During my sophomore year of high school, in a classroom just 13 minutes from the site of the October 2017 mass shooting in Las Vegas, my speech and debate coach showed my class a video of a “duo interpretation.” A sharp departure from the humorous clips my coach typically opted for, the piece was a ten-minute-long reimagining of the dramatic play Hello Herman, in which a teenaged mass shooter is interviewed by a journalist. “Do you think people are going to care about you in two months?” the frustrated, emotional journalist asks Herman, the shooter, in the piece. “You’re going to be a footnote, listed next to a bunch of other footnotes.” Herman replies: “Why do you think these keep happening?” Despite the differences between the stories of Stephen Paddock and that of the fictional Herman, this sentiment—about our inaction and forgetfulness—is just as valid and as cutting as it was five years ago.
I doubt that this issue, like any of its complexity and severity, has a magic bullet solution, so let’s stop searching for one.

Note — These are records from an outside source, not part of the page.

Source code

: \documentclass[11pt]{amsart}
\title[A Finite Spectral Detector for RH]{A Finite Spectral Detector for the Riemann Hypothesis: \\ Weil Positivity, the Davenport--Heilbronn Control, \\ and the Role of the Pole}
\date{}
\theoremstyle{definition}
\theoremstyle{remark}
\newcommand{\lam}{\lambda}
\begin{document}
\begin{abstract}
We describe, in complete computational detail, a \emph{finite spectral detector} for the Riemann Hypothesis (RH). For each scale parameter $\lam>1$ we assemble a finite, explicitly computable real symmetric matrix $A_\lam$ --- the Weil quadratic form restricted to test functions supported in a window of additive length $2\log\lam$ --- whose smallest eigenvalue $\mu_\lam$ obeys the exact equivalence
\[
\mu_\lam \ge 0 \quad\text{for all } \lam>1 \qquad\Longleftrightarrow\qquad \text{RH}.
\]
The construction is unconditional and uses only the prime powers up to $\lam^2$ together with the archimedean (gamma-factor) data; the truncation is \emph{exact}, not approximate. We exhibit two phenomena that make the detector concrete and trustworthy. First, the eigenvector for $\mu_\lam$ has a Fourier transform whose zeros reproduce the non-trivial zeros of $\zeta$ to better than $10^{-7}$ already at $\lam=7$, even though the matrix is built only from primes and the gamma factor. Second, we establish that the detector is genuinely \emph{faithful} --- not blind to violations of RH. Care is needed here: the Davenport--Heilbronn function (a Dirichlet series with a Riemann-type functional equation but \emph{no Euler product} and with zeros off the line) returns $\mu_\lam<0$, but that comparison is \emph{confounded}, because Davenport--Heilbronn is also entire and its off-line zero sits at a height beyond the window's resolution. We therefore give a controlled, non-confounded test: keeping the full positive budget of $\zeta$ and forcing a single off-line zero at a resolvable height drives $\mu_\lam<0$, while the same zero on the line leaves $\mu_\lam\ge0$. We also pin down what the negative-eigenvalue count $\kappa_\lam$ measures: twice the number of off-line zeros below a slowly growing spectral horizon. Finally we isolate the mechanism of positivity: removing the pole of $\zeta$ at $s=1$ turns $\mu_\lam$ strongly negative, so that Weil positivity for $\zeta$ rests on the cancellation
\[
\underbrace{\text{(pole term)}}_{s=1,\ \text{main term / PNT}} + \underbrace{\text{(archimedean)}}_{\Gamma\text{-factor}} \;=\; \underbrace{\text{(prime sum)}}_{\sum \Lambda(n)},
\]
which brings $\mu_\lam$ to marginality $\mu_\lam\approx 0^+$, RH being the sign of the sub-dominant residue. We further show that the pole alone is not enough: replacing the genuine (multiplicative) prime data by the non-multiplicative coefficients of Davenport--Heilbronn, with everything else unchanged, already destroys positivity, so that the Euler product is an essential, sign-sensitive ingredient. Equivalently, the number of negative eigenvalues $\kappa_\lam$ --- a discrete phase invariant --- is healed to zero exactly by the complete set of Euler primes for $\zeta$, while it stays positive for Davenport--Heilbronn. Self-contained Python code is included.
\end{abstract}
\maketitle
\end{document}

I’m only 20 years old, but I remember how it felt tracking coverage of Orlando and Sandy Hook, following the shooting at the midnight screening of The Dark Knight Rises, and watching the disturbing, sexist manifestos that Elliot Rodger published on YouTube before he shot up his college campus. But Sunday’s attack was jarring for me in a way these others weren’t—not just because of its magnitude and Paddock’s seeming normalcy, but because it happened at home, a place I had always considered “safe” for reasons I now know are arbitrary. When I called my parents the following day, they instructed me to “hide and not run” if I was ever in an active shooter situation—teaching me how to avoid death, because I guess it’s no longer guaranteed that people won’t try to kill you. In the days since the shooting, I’ve been distracted by a persistent undercurrent of unease, one that I can mask by busying myself with everyday minutia, but that I can never quite bury. Blame it on my youth or my naivety, but the fact that someone from my community is capable of such brutal, methodical mass murder has been immensely challenging to my optimistic worldview and belief in our capacity for progress.
I’m not sure if I believe that progress—on issues like violence, hatred, and mistrust—is just around the corner. But I also don’t know if that matters.
Though there is much to be grieved, I resent the idea that this isn’t political, that this isn’t the time to talk about solutions to a clearly growing problem. But I’m not interested in having a debate about which policy intervention—bans of high capacity magazines or increased background checks or even better mental health care—is most effective, because such deliberation has already frozen us in place. I doubt that this issue, like any of its complexity and severity, has a magic bullet solution, so let’s stop searching for one: especially as federal research on gun violence has been banned since before Columbine, it’s ridiculous to presume that we have all the answers anyway. Even if our first pass is only a partial fix, or even if it doesn’t work at all, we’ll still be one step closer to a world that doesn’t demand our grief. Even further, intervention doesn’t just have to be macropolitical, it should be micropolitical as well: anecdotal claims of Paddock’s verbal abuse towards his girlfriend further emphasize the strong connection between mass shootings and interpersonal violence. In our everyday actions and conversations, we can address such cultural sources of violence; this is only one of many potential ways that we can work to prevent tragedies like Sunday’s on the individual level.
Progress may not come soon, but I believe that it is inevitable—and in our resiliency, compassion, and dedication to the cause; we have an opportunity to accelerate its arrival.
In light of the shooting and our nation’s slow slip from normalcy in the past year, I’m not sure if I believe that progress—on issues like violence, hatred, and mistrust—is just around the corner. But I also don’t know if that matters. In the early Monday morning hours, members of my home community lined up around the block to give blood, leading United Blood Services to reach capacity by that very afternoon. I’ve witnessed my friends, both Vegas natives and non-natives, rally around each other with warm offers of support and generous donations to the victims’ funds. Ruth Bader Ginsberg recently named the pendulum as the true symbol of the United States, saying that “when the pendulum swings too far in one direction, it will go back.” Progress may not come soon, but I believe that it is inevitable—and in our resiliency, compassion, and dedication to the cause; we have an opportunity to accelerate its arrival.